Data validation on REST API: Don’t trust clients input
REST API’s have been becoming more and more common on Web applications/tools around the Internet, specially for those on open social context. It is also undebatable how the REST style architectures have been growing in enterprise applications, probably as a possible and more light-weight alternative for architecture to expose services, and/or produce a consumer-based application. REST solution are easy to visualize, specially because thinking in resource are on the most of the cases a natural way to think, very close to domains. Associating those things with the “simple”, fast and pragmatic way to implement a REST service, probably it is one of the principal reasons why so many applications in different scenarios have been adopting REST style in some way.

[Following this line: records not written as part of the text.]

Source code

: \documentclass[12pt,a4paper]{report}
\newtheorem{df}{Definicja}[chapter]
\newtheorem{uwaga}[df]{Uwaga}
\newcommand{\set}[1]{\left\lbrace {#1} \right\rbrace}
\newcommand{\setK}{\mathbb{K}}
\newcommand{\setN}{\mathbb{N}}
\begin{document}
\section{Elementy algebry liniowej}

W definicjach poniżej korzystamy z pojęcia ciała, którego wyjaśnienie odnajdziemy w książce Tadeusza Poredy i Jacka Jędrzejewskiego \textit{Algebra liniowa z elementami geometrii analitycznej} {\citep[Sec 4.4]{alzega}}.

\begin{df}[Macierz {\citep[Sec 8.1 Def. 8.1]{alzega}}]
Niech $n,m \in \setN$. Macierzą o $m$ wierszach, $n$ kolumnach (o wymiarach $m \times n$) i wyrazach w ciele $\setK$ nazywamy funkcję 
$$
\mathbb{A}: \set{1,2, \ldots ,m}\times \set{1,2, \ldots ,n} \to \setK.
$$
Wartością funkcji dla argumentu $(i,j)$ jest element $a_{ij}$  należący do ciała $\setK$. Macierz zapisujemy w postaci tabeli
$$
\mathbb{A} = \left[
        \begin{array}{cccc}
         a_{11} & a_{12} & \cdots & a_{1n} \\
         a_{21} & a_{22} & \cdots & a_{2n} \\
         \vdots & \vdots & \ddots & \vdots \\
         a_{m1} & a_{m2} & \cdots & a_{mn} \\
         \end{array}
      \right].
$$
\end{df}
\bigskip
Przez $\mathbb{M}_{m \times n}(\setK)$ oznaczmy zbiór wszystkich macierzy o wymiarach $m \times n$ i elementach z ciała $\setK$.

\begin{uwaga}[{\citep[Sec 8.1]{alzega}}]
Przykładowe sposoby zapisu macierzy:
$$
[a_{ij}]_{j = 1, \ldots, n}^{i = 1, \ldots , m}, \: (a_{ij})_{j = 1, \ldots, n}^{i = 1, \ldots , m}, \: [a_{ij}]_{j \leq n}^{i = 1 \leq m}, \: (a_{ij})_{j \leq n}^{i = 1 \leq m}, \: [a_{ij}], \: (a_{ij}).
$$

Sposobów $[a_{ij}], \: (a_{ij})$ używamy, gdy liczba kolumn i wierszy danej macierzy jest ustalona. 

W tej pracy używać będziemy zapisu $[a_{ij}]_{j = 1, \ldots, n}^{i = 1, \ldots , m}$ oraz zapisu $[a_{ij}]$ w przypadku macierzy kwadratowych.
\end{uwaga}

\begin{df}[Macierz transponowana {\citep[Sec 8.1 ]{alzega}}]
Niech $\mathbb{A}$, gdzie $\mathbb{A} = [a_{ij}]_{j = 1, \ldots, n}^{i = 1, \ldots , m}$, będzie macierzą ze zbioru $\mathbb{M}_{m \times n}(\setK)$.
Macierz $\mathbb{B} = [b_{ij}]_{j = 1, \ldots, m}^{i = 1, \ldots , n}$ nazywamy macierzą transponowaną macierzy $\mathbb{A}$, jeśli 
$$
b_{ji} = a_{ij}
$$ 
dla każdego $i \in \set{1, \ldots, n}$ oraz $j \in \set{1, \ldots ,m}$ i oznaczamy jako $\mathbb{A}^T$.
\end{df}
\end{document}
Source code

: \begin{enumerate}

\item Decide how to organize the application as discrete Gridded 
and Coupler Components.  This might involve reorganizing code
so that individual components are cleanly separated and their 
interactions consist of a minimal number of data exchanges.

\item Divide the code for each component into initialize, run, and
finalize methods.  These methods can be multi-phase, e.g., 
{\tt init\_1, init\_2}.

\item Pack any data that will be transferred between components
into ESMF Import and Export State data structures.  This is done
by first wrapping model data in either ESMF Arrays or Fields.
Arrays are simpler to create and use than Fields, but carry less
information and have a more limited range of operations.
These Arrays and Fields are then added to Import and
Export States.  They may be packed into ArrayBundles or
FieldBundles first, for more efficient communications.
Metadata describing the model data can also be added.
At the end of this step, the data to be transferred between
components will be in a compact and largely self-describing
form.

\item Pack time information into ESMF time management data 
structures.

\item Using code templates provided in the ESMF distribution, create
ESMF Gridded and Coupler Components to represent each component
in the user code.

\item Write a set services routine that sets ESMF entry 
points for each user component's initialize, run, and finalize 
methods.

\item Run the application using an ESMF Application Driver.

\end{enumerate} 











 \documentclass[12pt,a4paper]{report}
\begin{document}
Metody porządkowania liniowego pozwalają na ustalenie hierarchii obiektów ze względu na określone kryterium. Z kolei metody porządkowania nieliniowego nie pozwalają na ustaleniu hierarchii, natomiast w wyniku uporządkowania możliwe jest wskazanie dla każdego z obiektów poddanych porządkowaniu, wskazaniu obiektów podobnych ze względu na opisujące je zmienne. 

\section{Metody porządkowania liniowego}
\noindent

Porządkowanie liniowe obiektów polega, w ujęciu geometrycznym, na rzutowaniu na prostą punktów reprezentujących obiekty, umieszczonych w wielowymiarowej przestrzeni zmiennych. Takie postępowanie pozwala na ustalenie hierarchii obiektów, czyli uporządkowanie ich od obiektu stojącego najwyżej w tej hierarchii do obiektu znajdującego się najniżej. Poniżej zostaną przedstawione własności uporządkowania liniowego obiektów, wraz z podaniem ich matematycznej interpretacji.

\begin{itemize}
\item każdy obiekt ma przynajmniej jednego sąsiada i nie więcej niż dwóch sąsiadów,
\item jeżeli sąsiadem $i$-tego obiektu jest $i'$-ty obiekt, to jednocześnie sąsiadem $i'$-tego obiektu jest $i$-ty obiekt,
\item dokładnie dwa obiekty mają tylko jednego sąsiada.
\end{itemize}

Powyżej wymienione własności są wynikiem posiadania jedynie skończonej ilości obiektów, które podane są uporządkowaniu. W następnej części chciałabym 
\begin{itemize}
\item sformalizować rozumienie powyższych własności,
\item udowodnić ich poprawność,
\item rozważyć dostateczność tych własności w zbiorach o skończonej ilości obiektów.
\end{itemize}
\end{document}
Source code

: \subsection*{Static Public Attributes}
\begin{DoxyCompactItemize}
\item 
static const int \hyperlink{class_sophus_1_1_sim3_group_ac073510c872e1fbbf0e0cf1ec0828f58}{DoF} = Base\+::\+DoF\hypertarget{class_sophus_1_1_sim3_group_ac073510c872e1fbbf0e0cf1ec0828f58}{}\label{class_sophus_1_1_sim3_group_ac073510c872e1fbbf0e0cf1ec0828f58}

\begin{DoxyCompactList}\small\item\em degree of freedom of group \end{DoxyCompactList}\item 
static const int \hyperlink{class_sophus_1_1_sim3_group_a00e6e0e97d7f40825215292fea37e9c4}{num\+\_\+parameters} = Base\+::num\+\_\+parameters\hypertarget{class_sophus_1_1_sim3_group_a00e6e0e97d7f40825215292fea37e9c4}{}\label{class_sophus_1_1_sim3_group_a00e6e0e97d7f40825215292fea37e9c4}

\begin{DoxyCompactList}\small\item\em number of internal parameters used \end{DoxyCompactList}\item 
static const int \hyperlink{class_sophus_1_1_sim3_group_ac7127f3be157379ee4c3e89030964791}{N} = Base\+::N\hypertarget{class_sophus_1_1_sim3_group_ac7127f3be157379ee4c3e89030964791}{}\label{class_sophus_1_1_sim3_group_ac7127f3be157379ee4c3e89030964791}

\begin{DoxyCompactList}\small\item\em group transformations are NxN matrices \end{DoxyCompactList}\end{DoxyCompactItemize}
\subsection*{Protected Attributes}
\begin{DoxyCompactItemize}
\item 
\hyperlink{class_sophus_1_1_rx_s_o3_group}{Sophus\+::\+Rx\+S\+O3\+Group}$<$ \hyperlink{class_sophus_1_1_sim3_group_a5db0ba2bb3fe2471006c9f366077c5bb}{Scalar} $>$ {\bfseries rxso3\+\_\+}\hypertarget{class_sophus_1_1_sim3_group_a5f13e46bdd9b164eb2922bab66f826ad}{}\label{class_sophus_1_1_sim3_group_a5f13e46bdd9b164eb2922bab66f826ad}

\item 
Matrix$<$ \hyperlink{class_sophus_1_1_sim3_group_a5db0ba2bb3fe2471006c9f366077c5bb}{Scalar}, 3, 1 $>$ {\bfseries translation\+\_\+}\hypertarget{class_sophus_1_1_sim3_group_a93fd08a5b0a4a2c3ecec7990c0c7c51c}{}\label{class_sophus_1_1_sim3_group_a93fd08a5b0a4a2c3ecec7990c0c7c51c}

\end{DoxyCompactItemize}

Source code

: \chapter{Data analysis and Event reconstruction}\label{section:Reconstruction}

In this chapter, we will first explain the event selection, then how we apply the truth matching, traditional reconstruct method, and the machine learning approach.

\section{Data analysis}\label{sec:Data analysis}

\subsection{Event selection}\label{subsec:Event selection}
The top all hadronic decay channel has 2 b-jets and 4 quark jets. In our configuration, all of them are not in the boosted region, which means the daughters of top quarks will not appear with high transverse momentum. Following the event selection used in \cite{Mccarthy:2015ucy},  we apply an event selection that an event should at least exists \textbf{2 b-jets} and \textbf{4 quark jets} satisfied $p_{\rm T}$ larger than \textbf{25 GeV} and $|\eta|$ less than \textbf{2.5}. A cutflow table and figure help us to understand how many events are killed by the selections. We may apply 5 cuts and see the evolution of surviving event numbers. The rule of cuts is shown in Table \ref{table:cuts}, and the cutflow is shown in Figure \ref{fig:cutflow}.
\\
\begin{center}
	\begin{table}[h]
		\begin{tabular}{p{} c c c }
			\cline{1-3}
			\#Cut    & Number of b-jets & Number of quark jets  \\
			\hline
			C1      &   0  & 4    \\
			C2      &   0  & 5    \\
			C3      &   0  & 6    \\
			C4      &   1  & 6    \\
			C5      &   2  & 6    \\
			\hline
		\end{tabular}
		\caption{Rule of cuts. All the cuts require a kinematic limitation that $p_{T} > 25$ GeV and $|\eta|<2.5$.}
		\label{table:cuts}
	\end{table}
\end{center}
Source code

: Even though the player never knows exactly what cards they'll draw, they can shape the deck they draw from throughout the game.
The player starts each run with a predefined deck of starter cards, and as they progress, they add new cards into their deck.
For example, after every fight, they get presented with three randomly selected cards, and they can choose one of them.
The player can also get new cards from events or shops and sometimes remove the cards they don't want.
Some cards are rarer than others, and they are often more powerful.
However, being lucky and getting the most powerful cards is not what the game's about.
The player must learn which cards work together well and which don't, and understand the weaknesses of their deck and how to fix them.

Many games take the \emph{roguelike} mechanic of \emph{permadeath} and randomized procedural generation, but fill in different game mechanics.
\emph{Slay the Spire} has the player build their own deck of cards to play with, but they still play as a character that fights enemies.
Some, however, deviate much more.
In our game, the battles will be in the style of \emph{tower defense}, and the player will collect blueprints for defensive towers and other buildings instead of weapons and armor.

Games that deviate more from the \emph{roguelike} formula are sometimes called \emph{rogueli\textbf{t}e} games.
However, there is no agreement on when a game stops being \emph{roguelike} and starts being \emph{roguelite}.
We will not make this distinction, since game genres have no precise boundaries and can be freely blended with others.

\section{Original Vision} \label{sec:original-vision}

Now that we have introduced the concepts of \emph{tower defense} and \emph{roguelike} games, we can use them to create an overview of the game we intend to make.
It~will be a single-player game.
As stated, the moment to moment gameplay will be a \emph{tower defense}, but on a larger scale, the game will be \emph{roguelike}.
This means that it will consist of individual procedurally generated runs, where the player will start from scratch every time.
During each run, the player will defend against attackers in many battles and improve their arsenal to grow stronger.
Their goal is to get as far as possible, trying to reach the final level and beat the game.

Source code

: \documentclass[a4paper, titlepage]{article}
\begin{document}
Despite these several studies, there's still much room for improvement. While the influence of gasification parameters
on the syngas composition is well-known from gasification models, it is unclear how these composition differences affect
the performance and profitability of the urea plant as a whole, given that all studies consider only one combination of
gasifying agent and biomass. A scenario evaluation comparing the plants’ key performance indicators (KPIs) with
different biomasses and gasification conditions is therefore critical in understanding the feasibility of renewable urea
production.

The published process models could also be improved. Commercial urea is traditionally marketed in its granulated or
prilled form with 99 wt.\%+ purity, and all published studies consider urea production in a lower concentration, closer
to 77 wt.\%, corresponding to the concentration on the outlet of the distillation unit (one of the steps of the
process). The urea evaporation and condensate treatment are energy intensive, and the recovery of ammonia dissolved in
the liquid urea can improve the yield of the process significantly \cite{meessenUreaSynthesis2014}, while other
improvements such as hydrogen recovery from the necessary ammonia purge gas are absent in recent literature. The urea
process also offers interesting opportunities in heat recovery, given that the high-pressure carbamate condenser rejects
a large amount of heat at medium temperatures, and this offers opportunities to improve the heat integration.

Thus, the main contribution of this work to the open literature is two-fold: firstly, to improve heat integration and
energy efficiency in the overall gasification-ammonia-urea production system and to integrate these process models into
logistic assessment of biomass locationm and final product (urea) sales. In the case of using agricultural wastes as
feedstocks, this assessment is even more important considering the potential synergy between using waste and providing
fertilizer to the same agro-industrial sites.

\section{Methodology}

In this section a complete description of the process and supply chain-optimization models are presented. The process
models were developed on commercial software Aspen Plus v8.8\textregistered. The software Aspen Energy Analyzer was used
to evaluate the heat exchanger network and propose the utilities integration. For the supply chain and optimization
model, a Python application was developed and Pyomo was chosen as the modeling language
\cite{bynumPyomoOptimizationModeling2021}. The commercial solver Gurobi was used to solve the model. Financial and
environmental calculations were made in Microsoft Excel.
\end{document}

Although REST style architecture shouldn’t be so hard to define and implement(otherwise software developers would avoid it), there are several things that must be considered when adopting a REST solution, such as: modeling your resources, types, REST enterprise development, resource reuse, think about consumer-based services, data representation, apply standardization, URI strategy and the flexible programming model to complement it, and others. In additional to these things that should be considered, when go more deeply and start to design/implement the REST based-services/API, others concerns come up, for example error/notification messages and data input validation. It is important to keep in mind that probably the REST services will be consumed by severals different clients(or maybe not), and the quality/integrity data the services are receiving cannot be guarantee, different from a Web application(in most of the cases) where the presentation layer probably has a validator mechanism to be sure about what will be sent through(of course it doesn’t put away the validation moment into others layers). Taking it into account, a validation mechanism analyzing different possibilities becomes important on the REST API, guaranteeing that clients will be always notifying correctly instead of just get an “exception” back and have a way to keep track of the errors once they happen. When something unexpected happens(invalid data or system troubles for example) let the clients know that there is a problem or special situation that the system identified, notifying the clients through a correct message which must be wrapper in a previous known format and send back on the HTTP Response body following a specific HTTP code. Other important point is avoid risks on the service side having a safe code, understand the potential risks to the software and to make sure to have the appropriate mitigations in place, applying potential data validation mechanism to help with code quality too and don’t be affected for bad structured data comes from.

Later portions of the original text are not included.